Fałszywa nauczycielka usłyszała 11 zarzutów
Niebawem przed sądem stanie 60-latka, która przez dziewięć lat uczyła języka angielskiego w szkołach podstawowych i gimnazjach, a nie powinna. Prowadzone przez policjantów z Białołęki dochodzenie dowiodło, że posłużyła się fałszywymi dyplomami ukończenia wrocławskich uczelni wyższych. Usłyszała aż 11 zarzutów. Grozi jej kara do 8 lat więzienia.
Kilka miesięcy temu dyrektor jednej ze skół na warszawskiej Białołęce poinformował kuratora oświaty o nauczycielce, która prawdopodobnie posłużyła się fałszywymi dyplomami ukończenia studiów. Zawiadomienie o podejrzeniu popełnienia przez nią przestępstwa trafiło do prokuratury na Pradze Północ.

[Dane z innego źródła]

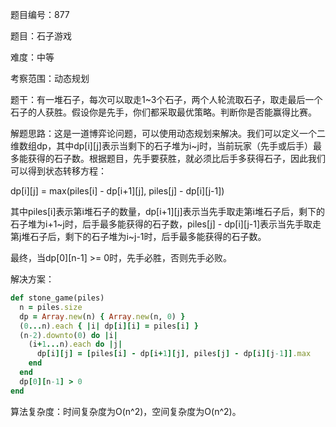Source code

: 题目编号：877

题目：石子游戏

难度：中等

考察范围：动态规划

题干：有一堆石子，每次可以取走1~3个石子，两个人轮流取石子，取走最后一个石子的人获胜。假设你是先手，你们都采取最优策略。判断你是否能赢得比赛。

解题思路：这是一道博弈论问题，可以使用动态规划来解决。我们可以定义一个二维数组dp，其中dp[i][j]表示当剩下的石子堆为i~j时，当前玩家（先手或后手）最多能获得的石子数。根据题目，先手要获胜，就必须比后手多获得石子，因此我们可以得到状态转移方程：

dp[i][j] = max(piles[i] - dp[i+1][j], piles[j] - dp[i][j-1])

其中piles[i]表示第i堆石子的数量，dp[i+1][j]表示当先手取走第i堆石子后，剩下的石子堆为i+1~j时，后手最多能获得的石子数，piles[j] - dp[i][j-1]表示当先手取走第j堆石子后，剩下的石子堆为i~j-1时，后手最多能获得的石子数。

最终，当dp[0][n-1] >= 0时，先手必胜，否则先手必败。

解决方案：

```ruby
def stone_game(piles)
  n = piles.size
  dp = Array.new(n) { Array.new(n, 0) }
  (0...n).each { |i| dp[i][i] = piles[i] }
  (n-2).downto(0) do |i|
    (i+1...n).each do |j|
      dp[i][j] = [piles[i] - dp[i+1][j], piles[j] - dp[i][j-1]].max
    end
  end
  dp[0][n-1] > 0
end
```

算法复杂度：时间复杂度为O(n^2)，空间复杂度为O(n^2)。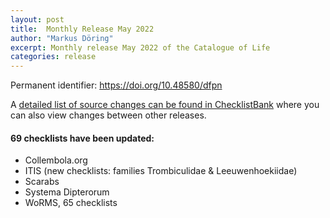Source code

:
 ```yaml
---
layout: post
title:  Monthly Release May 2022
author: "Markus Döring"
excerpt: Monthly release May 2022 of the Catalogue of Life
categories: release
---
```


Permanent identifier: https://doi.org/10.48580/dfpn

A [detailed list of source changes can be found in ChecklistBank](https://www.checklistbank.org/dataset/9820/sourcemetrics?hideUnchanged=true&releaseKey=9817) where you can also view changes between other releases.

#### 69 checklists have been updated:

 * Collembola.org
 * ITIS (new checklists: families Trombiculidae & Leeuwenhoekiidae)
 * Scarabs
 * Systema Dipterorum
 * WoRMS, 65 checklists

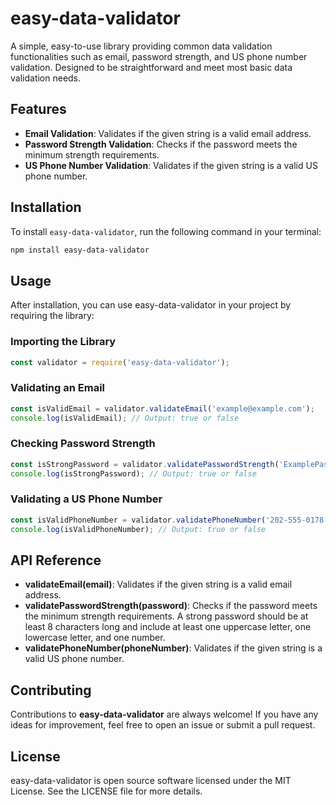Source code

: # easy-data-validator

A simple, easy-to-use library providing common data validation functionalities such as email, password strength, and US phone number validation. Designed to be straightforward and meet most basic data validation needs.

## Features

- **Email Validation**: Validates if the given string is a valid email address.
- **Password Strength Validation**: Checks if the password meets the minimum strength requirements.
- **US Phone Number Validation**: Validates if the given string is a valid US phone number.

## Installation

To install `easy-data-validator`, run the following command in your terminal:

```bash
npm install easy-data-validator
```

## Usage

After installation, you can use easy-data-validator in your project by requiring the library:

### Importing the Library

```javascript
const validator = require('easy-data-validator');
```

### Validating an Email

```javascript
const isValidEmail = validator.validateEmail('example@example.com');
console.log(isValidEmail); // Output: true or false
```

### Checking Password Strength

```javascript
const isStrongPassword = validator.validatePasswordStrength('ExamplePassword1!');
console.log(isStrongPassword); // Output: true or false
```

### Validating a US Phone Number

```javascript
const isValidPhoneNumber = validator.validatePhoneNumber('202-555-0178');
console.log(isValidPhoneNumber); // Output: true or false
```

## API Reference

- **validateEmail(email)**: Validates if the given string is a valid email address.
- **validatePasswordStrength(password)**: Checks if the password meets the minimum strength requirements. A strong password should be at least 8 characters long and include at least one uppercase letter, one lowercase letter, and one number.
- **validatePhoneNumber(phoneNumber)**: Validates if the given string is a valid US phone number.

## Contributing

Contributions to **easy-data-validator** are always welcome! If you have any ideas for improvement, feel free to open an issue or submit a pull request.

## License
easy-data-validator is open source software licensed under the MIT License. See the LICENSE file for more details.
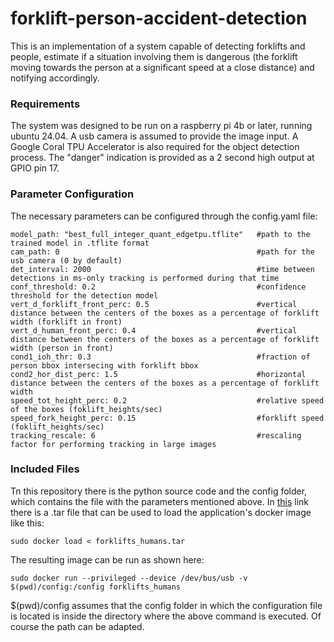 # forklift-person-accident-detection

This is an implementation of a system capable of detecting forklifts and people, estimate if a situation involving them is dangerous (the forklift moving towards the person at a significant speed at a close distance) and notifying accordingly.

### Requirements

The system was designed to be run on a raspberry pi 4b or later, running ubuntu 24.04. A usb camera is assumed to provide the image input. A Google Coral TPU Accelerator is also required for the object detection process. The "danger" indication is provided as a 2 second high output at GPIO pin 17.

### Parameter Configuration
The necessary parameters can be configured through the config.yaml file:

```
model_path: "best_full_integer_quant_edgetpu.tflite"   #path to the trained model in .tflite format
cam_path: 0                                            #path for the usb camera (0 by default)
det_interval: 2000                                     #time between detections in ms-only tracking is performed during that time
conf_threshold: 0.2                                    #confidence threshold for the detection model
vert_d_forklift_front_perc: 0.5                        #vertical distance between the centers of the boxes as a percentage of forklift width (forklift in front)
vert_d_human_front_perc: 0.4                           #vertical distance between the centers of the boxes as a percentage of forklift width (person in front)
cond1_ioh_thr: 0.3                                     #fraction of person bbox intersecing with forklift bbox
cond2_hor_dist_perc: 1.5                               #horizontal distance between the centers of the boxes as a percentage of forklift width
speed_tot_height_perc: 0.2                             #relative speed of the boxes (foklift_heights/sec)
speed_fork_height_perc: 0.15                           #forklift speed (foklift_heights/sec)
tracking_rescale: 6                                    #rescaling factor for performing tracking in large images
```

### Included Files

Tn this repository there is the python source code and the config folder, which contains the file with the parameters mentioned above. In [this]() link there is a .tar file that can be used to load the application's docker image like this:
```
sudo docker load < forklifts_humans.tar
```
The resulting image can be run as shown here:
```
sudo docker run --privileged --device /dev/bus/usb -v $(pwd)/config:/config forklifts_humans
```
$(pwd)/config assumes that the config folder in which the configuration file is located is inside the directory where the above command is executed. Of course the path can be adapted.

Kilka dni temu policjanci z Białołęki doprowadzili sprawę do końca. Ustalili, że 60-latka, dzięki podrobionym dokumentom, od 2001 roku uczyła biologii i języka angielskiego aż w 11 warszawskich i podwarszawskich gimnazjach i podstawówkach. „Nauczycielka” przyznała się, że posłużyła się kilkoma dyplomami ukończenia wrocławskich uczelni wyższych. Odmówiła składania wyjaśnień.
Usłyszała 11 zarzutów związanych z doprowadzenia do niekorzystnego rozporządzenia mieniem szkół, w których uczyła oraz posłużeniem się sfałszowanymi dokumentami. Grozi jej kara do 8 lat więzienia.